According to the Detroit Free Press, state attorney Margaret Nelson defended the law on behalf of the state, arguing it has “a legal right to try to save money and an interest in protecting marriage. The plaintiffs assume that they are similarly situated to married employees. They do not have a legally recognized relationship under Michigan law. Same-sex couples are viewed under state law more like single people, friends or roommates, who also will lose their benefits as a result of the law change.”
Bloss said he felt like he was in a “funk” after listening to the state’s argument. “The President makes you feel like change will happen, but the state of Michigan is actively doing things in the opposite.”
That’s why ACLU LGBT Project staff attorney Jay Kaplan said this year’s election is so important. “There are three openings on the Court and depending on the outcome of these elections the majority could change.

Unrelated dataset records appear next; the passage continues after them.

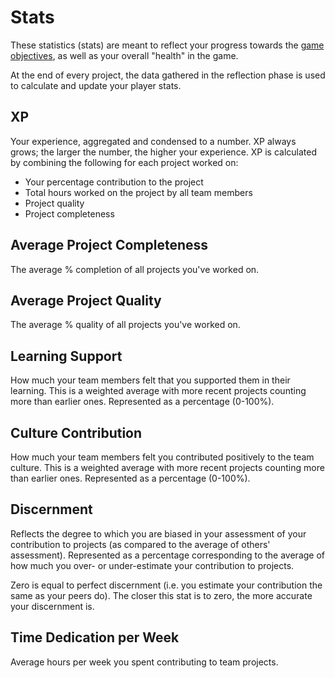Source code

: # Stats

These statistics (stats) are meant to reflect your progress towards the [game objectives][game-objectives], as well as your overall "health" in the game.

At the end of every project, the data gathered in the reflection phase is used to calculate and update your player stats.

## XP

Your experience, aggregated and condensed to a number. XP always grows; the larger the number, the higher your experience. XP is calculated by combining the following for each project worked on:

- Your percentage contribution to the project
- Total hours worked on the project by all team members
- Project quality
- Project completeness

## Average Project Completeness

The average % completion of all projects you've worked on.

## Average Project Quality

The average % quality of all projects you've worked on.

## Learning Support

How much your team members felt that you supported them in their learning. This is a weighted average with more recent projects counting more than earlier ones. Represented as a percentage (0-100%).

## Culture Contribution

How much your team members felt you contributed positively to the team culture. This is a weighted average with more recent projects counting more than earlier ones. Represented as a percentage (0-100%).

## Discernment

Reflects the degree to which you are biased in your assessment of your contribution to projects (as compared to the average of others' assessment). Represented as a percentage corresponding to the average of how much you over- or under-estimate your contribution to projects.

Zero is equal to perfect discernment (i.e. you estimate your contribution the same as your peers do). The closer this stat is to zero, the more accurate your discernment is.

## Time Dedication per Week

Average hours per week you spent contributing to team projects.

[game-objectives]: ./Boundaries.md#objectives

That is why it so important that voters are informed about the candidates running for the Michigan Supreme Court and their positions on LGBT rights. The lack of awareness of the candidates and their positions has probably contributed to a majority on the Court which has issued a number of decisions hostile to the LGBT community, as well as other minority groups.”

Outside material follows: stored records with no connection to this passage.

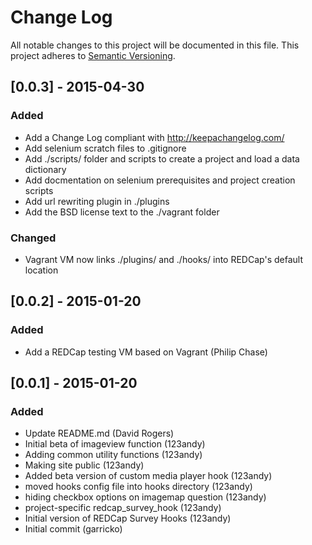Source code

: # Change Log
All notable changes to this project will be documented in this file.
This project adheres to [Semantic Versioning](http://semver.org/).

## [0.0.3] - 2015-04-30
### Added
- Add a Change Log compliant with http://keepachangelog.com/
- Add selenium scratch files to .gitignore
- Add ./scripts/ folder and scripts to create a project and load a data dictionary
- Add docmentation on selenium prerequisites and project creation scripts
- Add url rewriting plugin in ./plugins
- Add the BSD license text to the ./vagrant folder

### Changed
- Vagrant VM now links ./plugins/ and ./hooks/ into REDCap's default location


## [0.0.2] - 2015-01-20
### Added
 - Add a REDCap testing VM based on Vagrant (Philip Chase)


## [0.0.1] - 2015-01-20
### Added
 - Update README.md (David Rogers)
 - Initial beta of imageview function (123andy)
 - Adding common utility functions (123andy)
 - Making site public (123andy)
 - Added beta version of custom media player hook (123andy)
 - moved hooks config file into hooks directory (123andy)
 - hiding checkbox options on imagemap question (123andy)
 - project-specific redcap_survey_hook (123andy)
 - Initial version of REDCap Survey Hooks (123andy)
 - Initial commit (garricko)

Kaplan explained that it would be difficult to prevail on an LGBT civil rights issue with the current composition of Michigan’s Supreme Court, a 4-3 conservative majority. “At this point in time, bringing an action in federal district court may seem more viable because judges are appointed by the president and are not likely to be as beholden to political parties as our state judges are. However, the viability of success of a federal challenge also depends on the composition of the Court of Appeals in the Sixth Circuit, as well as the U.S. Supreme Court, which is the ultimate decider. These judges and justices are appointed by the president and that is why who we vote for president makes a big difference regarding who ends up on the courts. Voters also need to be informed on this issue. A Romney federal bench would be vastly different that an Obama federal bench and this would also have an impact on LGBT rights.”
As for the future of this particular case, Goad said an additional round of briefing was submitted toward the end of August. “We are waiting to receive a decision from Judge Lawson on plaintiffs’ motion for a preliminary injunction, as well as defendant’s motion to dismiss.”